Paddy had been drinking at his local Dublin pub all day and most of the night celebrating St Patrick's Day.

Mick, the bartender says, "You'll not be drinking anymore tonight Paddy."

Paddy replies, "OK Mick, I'll be on my way then."

Paddy spins around on his stool and steps off. He falls flat on his face.

"Jings!" he says and pulls himself up by the stool and dusts himself off. He takes a step towards the door and falls flat on his face, "Jings!" He looks to the doorway and thinks to himself that if he can just get to the door and some fresh air he'll be fine.

He belly crawls to the door and shimmies up to the door frame.

He sticks his head outside and takes a deep breath of fresh air, feels much better and takes a step out onto the sidewalk and falls flat on his face. "Bi'Jesus... I'm snockered," he says.

He can see his house just a few doors down, and crawls to the door, hauls himself up the door frame, opens the door and shimmies inside.

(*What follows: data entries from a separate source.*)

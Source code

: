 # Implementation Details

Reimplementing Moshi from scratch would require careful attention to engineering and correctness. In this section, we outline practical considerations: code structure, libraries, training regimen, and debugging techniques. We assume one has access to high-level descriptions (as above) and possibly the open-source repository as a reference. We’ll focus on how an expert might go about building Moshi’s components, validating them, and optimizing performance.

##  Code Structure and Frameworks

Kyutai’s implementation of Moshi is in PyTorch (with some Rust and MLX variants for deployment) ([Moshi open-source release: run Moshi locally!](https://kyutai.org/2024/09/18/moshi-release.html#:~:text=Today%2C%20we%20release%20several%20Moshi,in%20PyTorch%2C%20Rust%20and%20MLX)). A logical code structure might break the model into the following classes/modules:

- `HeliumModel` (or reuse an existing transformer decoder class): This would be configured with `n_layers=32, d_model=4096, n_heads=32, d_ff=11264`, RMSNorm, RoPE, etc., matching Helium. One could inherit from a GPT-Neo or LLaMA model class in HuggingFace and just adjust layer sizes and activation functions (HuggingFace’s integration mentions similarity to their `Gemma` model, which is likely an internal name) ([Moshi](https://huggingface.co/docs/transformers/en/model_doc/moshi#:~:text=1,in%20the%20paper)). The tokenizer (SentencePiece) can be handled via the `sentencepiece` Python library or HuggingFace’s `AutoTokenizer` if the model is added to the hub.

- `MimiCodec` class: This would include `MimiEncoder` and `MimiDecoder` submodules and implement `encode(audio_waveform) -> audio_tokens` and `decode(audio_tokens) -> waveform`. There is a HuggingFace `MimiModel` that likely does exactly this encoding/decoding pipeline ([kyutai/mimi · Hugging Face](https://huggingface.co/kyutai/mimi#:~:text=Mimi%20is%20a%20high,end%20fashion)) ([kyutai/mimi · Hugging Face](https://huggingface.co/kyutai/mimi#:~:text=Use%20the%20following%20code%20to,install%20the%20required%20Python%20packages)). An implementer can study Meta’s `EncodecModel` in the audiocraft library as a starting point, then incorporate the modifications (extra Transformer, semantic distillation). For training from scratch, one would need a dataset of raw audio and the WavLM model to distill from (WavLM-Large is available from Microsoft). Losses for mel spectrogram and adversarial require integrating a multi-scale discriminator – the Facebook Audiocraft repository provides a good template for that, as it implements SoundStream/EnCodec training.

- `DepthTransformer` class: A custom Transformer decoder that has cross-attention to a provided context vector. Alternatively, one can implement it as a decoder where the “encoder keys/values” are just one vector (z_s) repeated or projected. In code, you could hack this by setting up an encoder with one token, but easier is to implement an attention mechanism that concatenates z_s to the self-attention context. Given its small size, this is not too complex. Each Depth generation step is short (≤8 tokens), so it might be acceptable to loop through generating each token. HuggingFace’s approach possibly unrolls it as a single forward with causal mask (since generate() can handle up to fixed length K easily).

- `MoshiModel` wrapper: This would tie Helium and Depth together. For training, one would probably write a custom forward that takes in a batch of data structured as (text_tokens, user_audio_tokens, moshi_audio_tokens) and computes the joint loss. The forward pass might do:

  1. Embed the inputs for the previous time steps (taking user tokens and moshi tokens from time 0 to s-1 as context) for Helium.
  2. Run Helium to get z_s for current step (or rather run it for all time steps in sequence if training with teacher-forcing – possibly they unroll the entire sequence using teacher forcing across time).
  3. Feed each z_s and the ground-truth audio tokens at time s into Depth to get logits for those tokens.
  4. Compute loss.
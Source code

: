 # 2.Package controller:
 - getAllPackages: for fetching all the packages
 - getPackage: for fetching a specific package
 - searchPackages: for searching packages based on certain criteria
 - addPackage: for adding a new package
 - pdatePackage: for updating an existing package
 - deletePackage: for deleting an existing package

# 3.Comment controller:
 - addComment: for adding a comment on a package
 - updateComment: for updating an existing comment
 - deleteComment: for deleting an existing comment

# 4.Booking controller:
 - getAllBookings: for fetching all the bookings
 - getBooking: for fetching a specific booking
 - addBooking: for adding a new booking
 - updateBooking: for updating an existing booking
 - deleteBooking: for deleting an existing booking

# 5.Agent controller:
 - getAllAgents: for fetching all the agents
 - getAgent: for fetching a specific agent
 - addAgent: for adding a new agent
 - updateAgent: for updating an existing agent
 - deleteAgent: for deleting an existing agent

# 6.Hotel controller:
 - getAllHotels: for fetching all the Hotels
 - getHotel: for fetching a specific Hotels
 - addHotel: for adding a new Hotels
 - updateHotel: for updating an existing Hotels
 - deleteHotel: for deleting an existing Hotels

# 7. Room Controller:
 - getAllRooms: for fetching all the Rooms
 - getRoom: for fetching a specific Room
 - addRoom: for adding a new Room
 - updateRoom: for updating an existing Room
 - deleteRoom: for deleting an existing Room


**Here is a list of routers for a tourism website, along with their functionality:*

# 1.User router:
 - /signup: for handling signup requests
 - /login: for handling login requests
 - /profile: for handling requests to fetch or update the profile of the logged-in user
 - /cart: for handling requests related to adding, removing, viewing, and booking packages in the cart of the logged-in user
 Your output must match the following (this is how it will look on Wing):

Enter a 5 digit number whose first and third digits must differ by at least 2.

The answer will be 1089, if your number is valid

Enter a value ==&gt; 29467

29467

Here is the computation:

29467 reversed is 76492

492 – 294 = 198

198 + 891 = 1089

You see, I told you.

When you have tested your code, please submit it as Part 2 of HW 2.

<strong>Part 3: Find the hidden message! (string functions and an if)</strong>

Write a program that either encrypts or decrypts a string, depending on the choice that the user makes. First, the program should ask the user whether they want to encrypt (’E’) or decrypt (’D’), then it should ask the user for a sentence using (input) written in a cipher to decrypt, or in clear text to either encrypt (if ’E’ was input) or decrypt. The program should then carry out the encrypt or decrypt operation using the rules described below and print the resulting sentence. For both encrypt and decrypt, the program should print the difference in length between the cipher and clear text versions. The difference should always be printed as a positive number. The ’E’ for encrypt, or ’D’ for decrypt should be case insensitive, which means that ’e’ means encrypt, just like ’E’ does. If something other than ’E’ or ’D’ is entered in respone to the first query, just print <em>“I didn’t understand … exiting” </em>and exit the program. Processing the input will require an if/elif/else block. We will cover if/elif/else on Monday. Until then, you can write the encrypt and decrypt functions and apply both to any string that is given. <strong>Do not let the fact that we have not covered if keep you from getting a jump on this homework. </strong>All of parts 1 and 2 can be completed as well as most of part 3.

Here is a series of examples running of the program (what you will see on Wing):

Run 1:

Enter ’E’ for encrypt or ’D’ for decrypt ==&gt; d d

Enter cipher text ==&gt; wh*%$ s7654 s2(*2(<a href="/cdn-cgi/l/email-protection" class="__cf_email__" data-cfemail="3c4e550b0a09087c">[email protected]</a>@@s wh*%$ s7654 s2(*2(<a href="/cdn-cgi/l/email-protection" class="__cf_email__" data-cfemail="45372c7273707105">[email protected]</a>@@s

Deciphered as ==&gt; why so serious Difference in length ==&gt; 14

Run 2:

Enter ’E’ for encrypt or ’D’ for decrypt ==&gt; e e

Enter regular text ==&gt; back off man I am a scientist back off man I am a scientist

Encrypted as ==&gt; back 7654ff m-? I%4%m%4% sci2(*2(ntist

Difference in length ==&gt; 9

He takes a look up the stairs and says, "No way", but he crawls up the stairs to his bedroom door and says, "I can make it to the bed." He takes a step into the room and falls flat on his face. He says "Damn it" and falls into bed.

The next morning, his wife, Jess, comes into the room carrying a cup of coffee and says, "Get up Paddy. Did you have a bit to drink last night?"

Paddy says, "I did Jess. I was totally snockered. But how'd you know?"

"Mick phoned. You left your wheelchair at the pub."

For All the Norwegians (and other Scandinavians as well)

Ole and Lars were on their very first train ride. They had brought along bananas for lunch. Just as they began to peel them, the train entered a long, dark tunnel. "Have you eaten your banana yet," Ole asked excitedly?

"No," replied Lars.

"Vell, don't touch it den," Ole exclaimed. "I yust took vun bite and vent blind!"
•••••
Ole bought Lena a piano for her birthday. A few weeks later, Lars inquired how she was doing with it. "Oh," said Ole, "I persuaded her to svitch to a clarinet."

"How come," asked Lars?

"Vell," Ole answered, "because vith a clarinet she can't sing."
•••••
Ole and Lena went to the Olympics. While sitting on a bench a lady turned to Ole and said, "Are you a pole vaulter?"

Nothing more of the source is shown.